While several state polls proved to be off in 2016, national polling was close to predicting Hillary Clinton’s 2.1% popular vote advantage.

“None of these polls mean anything,” Parscale continued. “It’s the biggest joke in politics. It’s the fakest thing.”

A ThinkProgress examination of Federal Election Commission filings, however, found that Trump’s re-election campaign committee reported disbursements of at least $42,000 for “polling expenses” to a firm called TargetPoint Consulting Inc.
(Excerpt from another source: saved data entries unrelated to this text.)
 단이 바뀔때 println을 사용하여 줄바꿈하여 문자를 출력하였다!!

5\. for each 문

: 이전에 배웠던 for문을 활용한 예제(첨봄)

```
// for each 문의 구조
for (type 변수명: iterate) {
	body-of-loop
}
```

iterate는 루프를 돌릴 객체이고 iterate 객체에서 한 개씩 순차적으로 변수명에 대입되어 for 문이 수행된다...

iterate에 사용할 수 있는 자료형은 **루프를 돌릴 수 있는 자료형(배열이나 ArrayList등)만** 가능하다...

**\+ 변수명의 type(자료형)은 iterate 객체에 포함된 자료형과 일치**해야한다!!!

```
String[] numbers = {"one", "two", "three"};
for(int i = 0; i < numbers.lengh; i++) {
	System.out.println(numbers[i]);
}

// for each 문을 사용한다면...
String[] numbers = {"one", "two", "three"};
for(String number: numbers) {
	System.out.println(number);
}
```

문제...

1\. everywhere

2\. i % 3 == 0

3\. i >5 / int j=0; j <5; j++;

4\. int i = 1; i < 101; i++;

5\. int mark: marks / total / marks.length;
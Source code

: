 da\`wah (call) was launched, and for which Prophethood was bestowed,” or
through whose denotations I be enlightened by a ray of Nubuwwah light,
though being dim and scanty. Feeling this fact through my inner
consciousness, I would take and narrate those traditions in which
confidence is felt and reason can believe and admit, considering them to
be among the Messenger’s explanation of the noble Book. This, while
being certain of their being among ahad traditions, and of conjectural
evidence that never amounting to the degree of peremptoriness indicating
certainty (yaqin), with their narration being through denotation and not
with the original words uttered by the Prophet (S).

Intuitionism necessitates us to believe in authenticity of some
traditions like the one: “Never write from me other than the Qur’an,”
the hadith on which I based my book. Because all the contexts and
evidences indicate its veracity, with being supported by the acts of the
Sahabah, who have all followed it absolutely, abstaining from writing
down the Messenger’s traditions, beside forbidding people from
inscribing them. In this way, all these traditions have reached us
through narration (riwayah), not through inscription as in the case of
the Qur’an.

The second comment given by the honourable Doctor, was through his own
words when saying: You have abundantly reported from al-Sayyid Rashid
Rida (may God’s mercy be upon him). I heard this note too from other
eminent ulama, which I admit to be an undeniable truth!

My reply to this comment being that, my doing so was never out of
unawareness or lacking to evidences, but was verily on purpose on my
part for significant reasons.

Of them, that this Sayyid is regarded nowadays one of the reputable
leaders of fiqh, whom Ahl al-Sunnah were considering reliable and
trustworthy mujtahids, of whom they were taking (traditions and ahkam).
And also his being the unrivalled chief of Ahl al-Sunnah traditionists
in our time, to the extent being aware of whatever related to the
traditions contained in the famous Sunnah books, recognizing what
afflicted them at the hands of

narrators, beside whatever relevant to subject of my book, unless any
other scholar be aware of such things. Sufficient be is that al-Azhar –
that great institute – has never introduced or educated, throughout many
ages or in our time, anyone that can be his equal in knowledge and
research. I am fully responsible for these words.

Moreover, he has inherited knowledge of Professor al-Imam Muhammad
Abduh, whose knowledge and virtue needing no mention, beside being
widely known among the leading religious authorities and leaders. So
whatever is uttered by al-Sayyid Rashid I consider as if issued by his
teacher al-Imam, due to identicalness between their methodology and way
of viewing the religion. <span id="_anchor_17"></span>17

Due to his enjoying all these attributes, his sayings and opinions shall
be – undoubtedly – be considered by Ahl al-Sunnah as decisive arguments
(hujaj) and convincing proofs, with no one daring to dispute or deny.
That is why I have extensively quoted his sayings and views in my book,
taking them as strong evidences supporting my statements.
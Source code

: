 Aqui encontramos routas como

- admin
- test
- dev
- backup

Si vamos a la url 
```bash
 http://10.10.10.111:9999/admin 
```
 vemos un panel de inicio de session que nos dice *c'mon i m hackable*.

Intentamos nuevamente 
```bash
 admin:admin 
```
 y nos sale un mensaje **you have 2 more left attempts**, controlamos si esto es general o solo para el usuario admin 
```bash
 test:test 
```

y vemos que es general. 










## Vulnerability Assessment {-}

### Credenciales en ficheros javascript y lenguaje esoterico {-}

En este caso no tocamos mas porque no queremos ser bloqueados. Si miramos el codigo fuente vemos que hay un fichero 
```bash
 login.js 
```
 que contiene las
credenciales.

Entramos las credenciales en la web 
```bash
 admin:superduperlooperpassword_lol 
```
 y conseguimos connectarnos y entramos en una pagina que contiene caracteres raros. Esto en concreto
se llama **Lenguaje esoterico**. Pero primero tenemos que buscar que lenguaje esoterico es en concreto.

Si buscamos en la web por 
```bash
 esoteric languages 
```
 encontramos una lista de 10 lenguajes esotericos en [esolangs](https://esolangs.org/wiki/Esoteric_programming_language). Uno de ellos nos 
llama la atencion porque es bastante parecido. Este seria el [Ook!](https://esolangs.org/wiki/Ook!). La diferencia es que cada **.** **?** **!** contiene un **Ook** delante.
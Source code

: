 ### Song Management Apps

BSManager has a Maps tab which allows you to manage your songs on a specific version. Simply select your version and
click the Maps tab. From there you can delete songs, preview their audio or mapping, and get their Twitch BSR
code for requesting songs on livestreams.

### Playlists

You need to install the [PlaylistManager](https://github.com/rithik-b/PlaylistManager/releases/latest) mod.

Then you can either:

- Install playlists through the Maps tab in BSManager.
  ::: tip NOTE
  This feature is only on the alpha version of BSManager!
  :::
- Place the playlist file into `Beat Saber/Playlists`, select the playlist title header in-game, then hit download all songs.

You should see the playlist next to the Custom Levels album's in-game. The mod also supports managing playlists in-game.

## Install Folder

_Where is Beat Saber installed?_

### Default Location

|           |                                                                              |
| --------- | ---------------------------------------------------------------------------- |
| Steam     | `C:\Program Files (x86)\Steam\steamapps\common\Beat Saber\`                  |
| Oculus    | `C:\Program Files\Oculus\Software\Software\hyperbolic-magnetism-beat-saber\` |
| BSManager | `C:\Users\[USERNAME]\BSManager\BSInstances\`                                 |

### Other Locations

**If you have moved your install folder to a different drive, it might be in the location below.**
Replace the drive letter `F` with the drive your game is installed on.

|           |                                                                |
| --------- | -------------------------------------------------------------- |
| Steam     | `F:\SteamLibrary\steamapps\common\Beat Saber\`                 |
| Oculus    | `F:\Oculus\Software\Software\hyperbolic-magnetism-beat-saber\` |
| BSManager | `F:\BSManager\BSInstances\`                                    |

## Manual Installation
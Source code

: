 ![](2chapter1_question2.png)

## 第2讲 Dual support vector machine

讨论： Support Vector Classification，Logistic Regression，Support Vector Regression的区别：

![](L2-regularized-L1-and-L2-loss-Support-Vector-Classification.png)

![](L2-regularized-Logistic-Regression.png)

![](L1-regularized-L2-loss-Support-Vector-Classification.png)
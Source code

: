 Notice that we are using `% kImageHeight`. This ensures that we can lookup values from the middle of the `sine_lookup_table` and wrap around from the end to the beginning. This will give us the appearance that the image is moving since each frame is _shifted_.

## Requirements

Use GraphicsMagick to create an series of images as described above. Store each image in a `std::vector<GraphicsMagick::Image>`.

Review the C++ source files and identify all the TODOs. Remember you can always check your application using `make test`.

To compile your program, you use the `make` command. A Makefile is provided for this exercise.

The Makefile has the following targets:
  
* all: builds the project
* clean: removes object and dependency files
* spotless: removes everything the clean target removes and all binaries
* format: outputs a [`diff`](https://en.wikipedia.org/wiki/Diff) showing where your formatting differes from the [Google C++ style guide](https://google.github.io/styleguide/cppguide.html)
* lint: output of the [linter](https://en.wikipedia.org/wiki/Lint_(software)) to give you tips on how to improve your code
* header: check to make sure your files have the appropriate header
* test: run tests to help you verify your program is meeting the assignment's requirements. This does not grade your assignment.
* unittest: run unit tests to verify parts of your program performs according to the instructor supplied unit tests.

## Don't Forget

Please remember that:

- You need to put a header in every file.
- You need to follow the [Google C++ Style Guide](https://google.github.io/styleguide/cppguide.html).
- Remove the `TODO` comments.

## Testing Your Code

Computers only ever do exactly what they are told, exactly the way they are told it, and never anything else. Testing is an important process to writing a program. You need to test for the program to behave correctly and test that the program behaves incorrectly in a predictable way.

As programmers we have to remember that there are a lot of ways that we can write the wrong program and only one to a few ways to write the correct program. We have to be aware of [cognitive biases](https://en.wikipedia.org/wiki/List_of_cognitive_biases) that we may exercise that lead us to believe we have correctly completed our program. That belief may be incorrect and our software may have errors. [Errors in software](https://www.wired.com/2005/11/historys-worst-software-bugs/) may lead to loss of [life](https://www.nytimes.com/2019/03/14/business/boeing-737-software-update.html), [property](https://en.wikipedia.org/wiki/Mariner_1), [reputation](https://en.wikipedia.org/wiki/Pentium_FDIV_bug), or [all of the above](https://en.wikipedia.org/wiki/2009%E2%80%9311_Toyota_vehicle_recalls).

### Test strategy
In the 2016 campaign, Trump spent more than $1 million on polling.

Speaking to CBS News, Parscale did not address why the campaign would spend so much of the money donated by its supporters for something he says does not mean anything.

ThinkProgress has reached out to the Trump campaign for comment on the matter and is awaiting a response.

Even a cursory examination of Trump’s Twitter feed reveals that he does not believe polling to be meaningless. Any time a poll — including those from questionable sources — contradicts the vast majority of data that show low approval ratings, for instance, Trump blasts it to the nation.

“Republican Approval Rating just hit 93%” he bragged in March. “Sorry Haters!”

The poll to which Trump was referring was not a scientific poll, but rather a straw poll taken at the pro-Trump CPAC conference.

In December 2018, he tweeted a graphic of himself under the words “50% approval rating.”

This month, he boasted of another poll that found him at 51% job approval.

Notably, both polls came from Rasmussen Reports, which does not call cell phones. According to CNN’s Harry Enten, they were the least accurate polling firm in the 2018 midterm elections.

Asked why Trump spends so much time obsessing about poll numbers, Parscale responded that it was “because the media makes it look like they matter” and referred any further questions to the president himself.